**WHAT IS EXPECTED**. Reproduce the records below word for word.

**DATA IN THIS EXERCISE**.
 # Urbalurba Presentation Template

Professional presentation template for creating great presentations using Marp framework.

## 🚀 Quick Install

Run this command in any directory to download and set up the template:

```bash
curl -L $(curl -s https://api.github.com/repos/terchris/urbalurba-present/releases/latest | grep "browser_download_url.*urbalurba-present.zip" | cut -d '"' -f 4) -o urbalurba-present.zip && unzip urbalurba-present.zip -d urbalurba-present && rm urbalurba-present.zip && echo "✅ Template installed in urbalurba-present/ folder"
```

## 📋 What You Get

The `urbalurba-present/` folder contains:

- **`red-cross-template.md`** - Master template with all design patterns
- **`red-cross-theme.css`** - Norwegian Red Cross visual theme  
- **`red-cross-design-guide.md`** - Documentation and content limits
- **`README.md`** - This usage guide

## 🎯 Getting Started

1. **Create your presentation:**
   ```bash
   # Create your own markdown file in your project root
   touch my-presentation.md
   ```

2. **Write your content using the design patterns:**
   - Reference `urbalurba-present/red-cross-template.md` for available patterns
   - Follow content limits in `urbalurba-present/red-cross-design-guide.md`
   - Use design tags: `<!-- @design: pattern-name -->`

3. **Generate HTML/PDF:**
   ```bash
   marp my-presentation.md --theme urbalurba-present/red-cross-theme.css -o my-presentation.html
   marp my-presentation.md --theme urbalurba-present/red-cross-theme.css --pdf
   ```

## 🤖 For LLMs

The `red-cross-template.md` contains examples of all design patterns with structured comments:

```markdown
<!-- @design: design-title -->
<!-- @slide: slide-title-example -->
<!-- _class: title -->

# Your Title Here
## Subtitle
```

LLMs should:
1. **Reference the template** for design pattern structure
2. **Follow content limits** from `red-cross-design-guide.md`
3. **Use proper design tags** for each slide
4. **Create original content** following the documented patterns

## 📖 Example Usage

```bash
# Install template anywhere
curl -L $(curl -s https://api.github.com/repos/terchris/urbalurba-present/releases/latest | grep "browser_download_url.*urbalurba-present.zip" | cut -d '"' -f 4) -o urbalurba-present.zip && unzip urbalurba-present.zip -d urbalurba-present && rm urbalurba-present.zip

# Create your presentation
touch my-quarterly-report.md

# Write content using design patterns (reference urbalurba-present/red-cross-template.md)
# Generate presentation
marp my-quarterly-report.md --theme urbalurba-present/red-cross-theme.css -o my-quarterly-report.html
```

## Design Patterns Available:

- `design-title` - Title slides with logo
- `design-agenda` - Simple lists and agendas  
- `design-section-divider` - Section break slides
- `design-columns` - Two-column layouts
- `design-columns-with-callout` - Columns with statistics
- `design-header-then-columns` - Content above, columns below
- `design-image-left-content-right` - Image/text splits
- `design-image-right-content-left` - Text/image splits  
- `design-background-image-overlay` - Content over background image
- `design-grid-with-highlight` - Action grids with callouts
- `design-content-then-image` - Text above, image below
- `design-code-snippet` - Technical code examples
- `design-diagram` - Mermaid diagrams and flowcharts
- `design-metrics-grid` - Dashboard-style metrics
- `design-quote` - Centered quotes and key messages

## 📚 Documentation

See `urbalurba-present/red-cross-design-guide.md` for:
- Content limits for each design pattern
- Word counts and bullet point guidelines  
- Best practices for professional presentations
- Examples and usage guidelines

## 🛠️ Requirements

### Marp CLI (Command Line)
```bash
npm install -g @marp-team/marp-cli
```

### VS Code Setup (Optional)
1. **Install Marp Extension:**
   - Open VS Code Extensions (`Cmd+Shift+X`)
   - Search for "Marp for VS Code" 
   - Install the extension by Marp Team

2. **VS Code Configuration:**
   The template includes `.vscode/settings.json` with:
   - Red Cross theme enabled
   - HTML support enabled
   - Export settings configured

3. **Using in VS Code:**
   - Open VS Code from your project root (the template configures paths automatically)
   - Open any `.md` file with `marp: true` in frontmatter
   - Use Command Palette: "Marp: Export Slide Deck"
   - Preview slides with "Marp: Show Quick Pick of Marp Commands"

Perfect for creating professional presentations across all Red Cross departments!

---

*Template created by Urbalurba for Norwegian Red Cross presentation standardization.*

**RESPONSE BOX**.
 # Urbalurba Presentation Template

Professional presentation template for creating great presentations using Marp framework.

## 🚀 Quick Install

Run this command in any directory to download and set up the template:

```bash
curl -L $(curl -s https://api.github.com/repos/terchris/urbalurba-present/releases/latest | grep "browser_download_url.*urbalurba-present.zip" | cut -d '"' -f 4) -o urbalurba-present.zip && unzip urbalurba-present.zip -d urbalurba-present && rm urbalurba-present.zip && echo "✅ Template installed in urbalurba-present/ folder"
```

## 📋 What You Get

The `urbalurba-present/` folder contains:

- **`red-cross-template.md`** - Master template with all design patterns
- **`red-cross-theme.css`** - Norwegian Red Cross visual theme  
- **`red-cross-design-guide.md`** - Documentation and content limits
- **`README.md`** - This usage guide

## 🎯 Getting Started

1. **Create your presentation:**
   ```bash
   # Create your own markdown file in your project root
   touch my-presentation.md
   ```

2. **Write your content using the design patterns:**
   - Reference `urbalurba-present/red-cross-template.md` for available patterns
   - Follow content limits in `urbalurba-present/red-cross-design-guide.md`
   - Use design tags: `<!-- @design: pattern-name -->`

3. **Generate HTML/PDF:**
   ```bash
   marp my-presentation.md --theme urbalurba-present/red-cross-theme.css -o my-presentation.html
   marp my-presentation.md --theme urbalurba-present/red-cross-theme.css --pdf
   ```

## 🤖 For LLMs

The `red-cross-template.md` contains examples of all design patterns with structured comments:

```markdown
<!-- @design: design-title -->
<!-- @slide: slide-title-example -->
<!-- _class: title -->

# Your Title Here
## Subtitle
```

LLMs should:
1. **Reference the template** for design pattern structure
2. **Follow content limits** from `red-cross-design-guide.md`
3. **Use proper design tags** for each slide
4. **Create original content** following the documented patterns

## 📖 Example Usage

```bash
# Install template anywhere
curl -L $(curl -s https://api.github.com/repos/terchris/urbalurba-present/releases/latest | grep "browser_download_url.*urbalurba-present.zip" | cut -d '"' -f 4) -o urbalurba-present.zip && unzip urbalurba-present.zip -d urbalurba-present && rm urbalurba-present.zip

# Create your presentation
touch my-quarterly-report.md

# Write content using design patterns (reference urbalurba-present/red-cross-template.md)
# Generate presentation
marp my-quarterly-report.md --theme urbalurba-present/red-cross-theme.css -o my-quarterly-report.html
```

## Design Patterns Available:

- `design-title` - Title slides with logo
- `design-agenda` - Simple lists and agendas  
- `design-section-divider` - Section break slides
- `design-columns` - Two-column layouts
- `design-columns-with-callout` - Columns with statistics
- `design-header-then-columns` - Content above, columns below
- `design-image-left-content-right` - Image/text splits
- `design-image-right-content-left` - Text/image splits  
- `design-background-image-overlay` - Content over background image
- `design-grid-with-highlight` - Action grids with callouts
- `design-content-then-image` - Text above, image below
- `design-code-snippet` - Technical code examples
- `design-diagram` - Mermaid diagrams and flowcharts
- `design-metrics-grid` - Dashboard-style metrics
- `design-quote` - Centered quotes and key messages

## 📚 Documentation

See `urbalurba-present/red-cross-design-guide.md` for:
- Content limits for each design pattern
- Word counts and bullet point guidelines  
- Best practices for professional presentations
- Examples and usage guidelines

## 🛠️ Requirements

### Marp CLI (Command Line)
```bash
npm install -g @marp-team/marp-cli
```

### VS Code Setup (Optional)
1. **Install Marp Extension:**
   - Open VS Code Extensions (`Cmd+Shift+X`)
   - Search for "Marp for VS Code" 
   - Install the extension by Marp Team

2. **VS Code Configuration:**
   The template includes `.vscode/settings.json` with:
   - Red Cross theme enabled
   - HTML support enabled
   - Export settings configured

3. **Using in VS Code:**
   - Open VS Code from your project root (the template configures paths automatically)
   - Open any `.md` file with `marp: true` in frontmatter
   - Use Command Palette: "Marp: Export Slide Deck"
   - Preview slides with "Marp: Show Quick Pick of Marp Commands"

Perfect for creating professional presentations across all Red Cross departments!

---

*Template created by Urbalurba for Norwegian Red Cross presentation standardization.*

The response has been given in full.